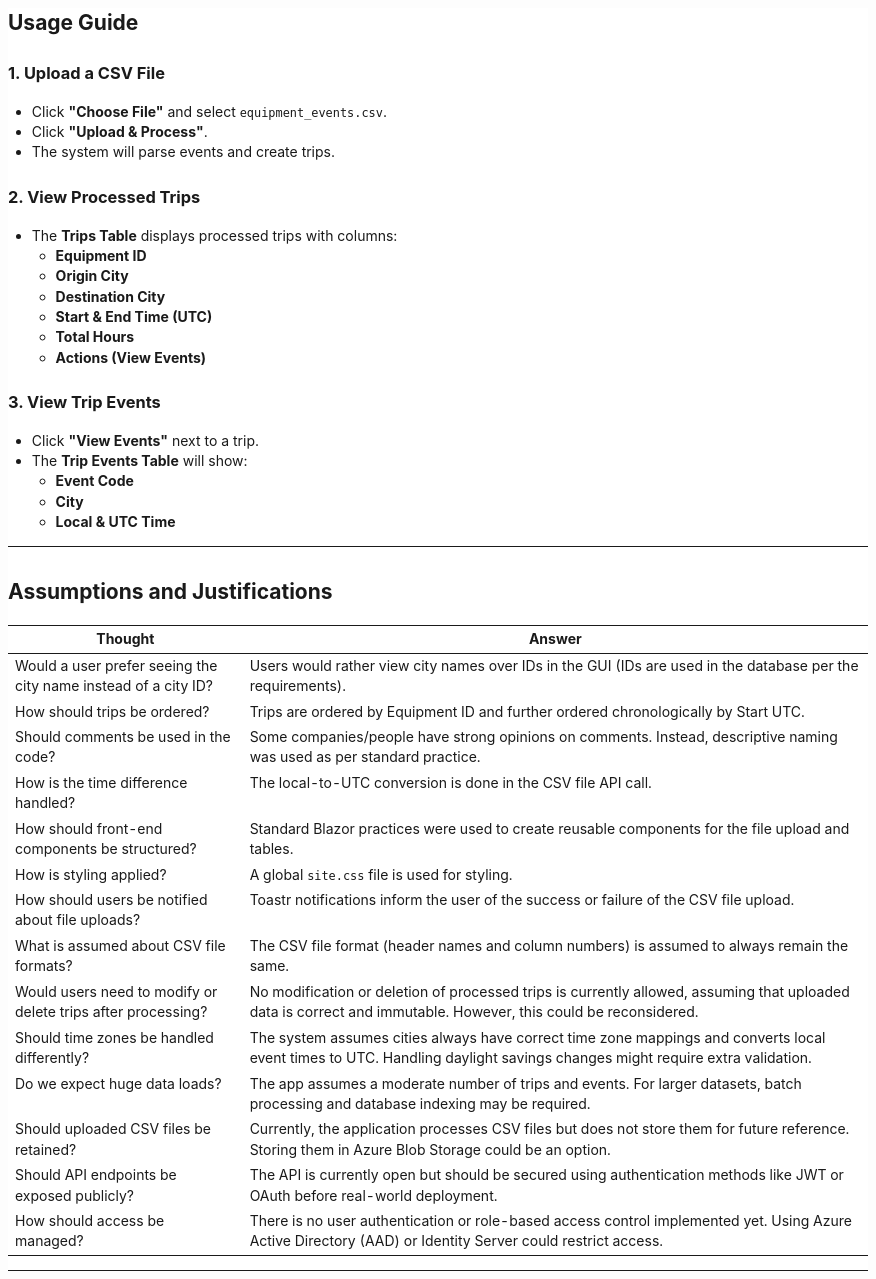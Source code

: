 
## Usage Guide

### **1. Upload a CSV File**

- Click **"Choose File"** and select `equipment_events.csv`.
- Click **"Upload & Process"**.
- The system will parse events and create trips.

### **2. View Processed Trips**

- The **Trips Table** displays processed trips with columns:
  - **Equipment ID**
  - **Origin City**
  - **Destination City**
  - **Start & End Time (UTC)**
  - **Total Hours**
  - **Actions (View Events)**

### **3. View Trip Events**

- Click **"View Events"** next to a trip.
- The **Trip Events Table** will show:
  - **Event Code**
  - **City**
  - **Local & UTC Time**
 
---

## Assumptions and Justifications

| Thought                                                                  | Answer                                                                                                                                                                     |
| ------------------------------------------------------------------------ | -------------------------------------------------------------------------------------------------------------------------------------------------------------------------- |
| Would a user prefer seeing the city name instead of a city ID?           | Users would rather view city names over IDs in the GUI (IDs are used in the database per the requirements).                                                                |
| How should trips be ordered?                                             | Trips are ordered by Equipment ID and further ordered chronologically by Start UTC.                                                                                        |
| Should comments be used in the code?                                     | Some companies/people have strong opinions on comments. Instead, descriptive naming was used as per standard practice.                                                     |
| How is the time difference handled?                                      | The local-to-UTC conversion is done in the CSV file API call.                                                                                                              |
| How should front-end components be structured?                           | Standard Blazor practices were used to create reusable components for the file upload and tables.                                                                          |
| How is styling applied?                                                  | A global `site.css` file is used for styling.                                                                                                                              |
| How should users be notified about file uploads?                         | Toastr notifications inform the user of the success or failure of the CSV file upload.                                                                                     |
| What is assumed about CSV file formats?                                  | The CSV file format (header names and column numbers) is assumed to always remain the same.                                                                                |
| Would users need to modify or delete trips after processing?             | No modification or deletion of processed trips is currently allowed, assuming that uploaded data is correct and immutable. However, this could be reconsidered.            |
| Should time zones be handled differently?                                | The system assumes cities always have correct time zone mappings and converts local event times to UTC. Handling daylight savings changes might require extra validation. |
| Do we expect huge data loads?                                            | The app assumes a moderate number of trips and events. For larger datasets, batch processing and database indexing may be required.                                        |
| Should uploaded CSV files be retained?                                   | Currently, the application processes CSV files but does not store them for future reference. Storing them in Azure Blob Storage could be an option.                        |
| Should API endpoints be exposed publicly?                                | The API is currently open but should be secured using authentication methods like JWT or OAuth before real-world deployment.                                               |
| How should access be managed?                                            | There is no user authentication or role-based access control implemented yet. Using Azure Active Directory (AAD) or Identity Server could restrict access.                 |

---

____________________

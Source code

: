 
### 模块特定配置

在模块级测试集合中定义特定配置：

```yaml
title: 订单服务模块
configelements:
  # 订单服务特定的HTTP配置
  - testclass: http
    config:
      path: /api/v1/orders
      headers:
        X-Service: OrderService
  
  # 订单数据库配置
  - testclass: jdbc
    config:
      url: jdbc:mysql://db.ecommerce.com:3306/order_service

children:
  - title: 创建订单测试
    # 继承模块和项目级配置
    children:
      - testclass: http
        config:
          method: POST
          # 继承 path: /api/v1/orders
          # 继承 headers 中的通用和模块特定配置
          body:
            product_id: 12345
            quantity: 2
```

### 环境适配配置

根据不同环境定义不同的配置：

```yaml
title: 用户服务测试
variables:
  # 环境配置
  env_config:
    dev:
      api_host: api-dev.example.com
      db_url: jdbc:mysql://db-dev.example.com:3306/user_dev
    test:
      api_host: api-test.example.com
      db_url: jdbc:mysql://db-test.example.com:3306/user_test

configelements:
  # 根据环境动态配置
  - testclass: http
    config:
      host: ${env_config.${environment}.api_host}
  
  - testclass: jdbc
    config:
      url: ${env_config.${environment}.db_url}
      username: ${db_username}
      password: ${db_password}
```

____________________

> **Exercise goal**:
Your answer should be the lines above from the one containing "- **Destination City**" through the one containing "Should comments be", copied exactly and with both ends kept.

> **Output for this task**:
  - **Destination City**
  - **Start & End Time (UTC)**
  - **Total Hours**
  - **Actions (View Events)**

### **3. View Trip Events**

- Click **"View Events"** next to a trip.
- The **Trip Events Table** will show:
  - **Event Code**
  - **City**
  - **Local & UTC Time**
 
---

## Assumptions and Justifications

| Thought                                                                  | Answer                                                                                                                                                                     |
| ------------------------------------------------------------------------ | -------------------------------------------------------------------------------------------------------------------------------------------------------------------------- |
| Would a user prefer seeing the city name instead of a city ID?           | Users would rather view city names over IDs in the GUI (IDs are used in the database per the requirements).                                                                |
| How should trips be ordered?                                             | Trips are ordered by Equipment ID and further ordered chronologically by Start UTC.                                                                                        |
| Should comments be used in the code?                                     | Some companies/people have strong opinions on comments. Instead, descriptive naming was used as per standard practice.                                                     |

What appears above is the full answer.